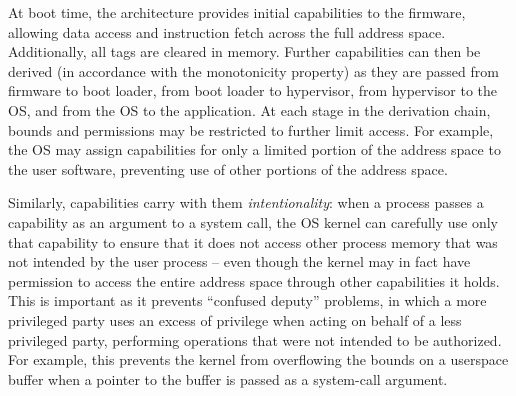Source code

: \documentclass[12pt,twoside,openright,usletter]{article}
\newcommand{\note}[2]{{\color{blue}[ Note: #1 - #2]}}
\renewcommand{\note}[2]{\relax\ifhmode\unskip\fi}
\newcommand{\rwnote}[1]{\note{#1}{Robert W.}}
\newcommand{\psnote}[1]{\note{#1}{Peter S.}}
\newcommand{\pgnnote}[1]{\note{#1}{Peter N.}}
\begin{document}
\begin{description}
  
\end{description}

At boot time, the architecture provides initial capabilities to the firmware,
allowing data access and instruction fetch across the full address space.
Additionally, all tags are cleared in memory.
Further capabilities can then be derived (in accordance with the monotonicity
property) as they are passed from firmware to boot loader, from boot loader to
hypervisor, from hypervisor to the OS, and from the OS to the application.
At each stage in the derivation chain, bounds and permissions may be
restricted to further limit access.
For example, the OS may assign capabilities for only a limited portion of the
address space to the user software, preventing use of other portions of the
address space.



Similarly, capabilities carry with them \textit{intentionality}: when a
process passes a capability as an argument to a system call, the OS kernel can
carefully use only that capability to ensure that it does not access other
process memory that was not intended by the user process -- even though the
kernel may in fact have permission to access the entire address space through
other capabilities it holds.
This is important as it prevents ``confused deputy'' problems, in which a more
privileged party uses an excess of privilege when acting on behalf of a less
privileged party, performing operations that were not intended to be
authorized.
For example, this prevents the kernel from overflowing the bounds on a
userspace buffer when a pointer to the buffer is passed as a
system-call argument.
\end{document}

+++

**Task objective**
What you give back should be exactly the lines from the top of the data above down to and including the line with "restricted to further limit access.", minus any pictures.

**Task output**
Source code

: \documentclass[12pt,twoside,openright,usletter]{article}
\newcommand{\note}[2]{{\color{blue}[ Note: #1 - #2]}}
\renewcommand{\note}[2]{\relax\ifhmode\unskip\fi}
\newcommand{\rwnote}[1]{\note{#1}{Robert W.}}
\newcommand{\psnote}[1]{\note{#1}{Peter S.}}
\newcommand{\pgnnote}[1]{\note{#1}{Peter N.}}
\begin{document}
\begin{description}
  
\end{description}

At boot time, the architecture provides initial capabilities to the firmware,
allowing data access and instruction fetch across the full address space.
Additionally, all tags are cleared in memory.
Further capabilities can then be derived (in accordance with the monotonicity
property) as they are passed from firmware to boot loader, from boot loader to
hypervisor, from hypervisor to the OS, and from the OS to the application.
At each stage in the derivation chain, bounds and permissions may be
restricted to further limit access.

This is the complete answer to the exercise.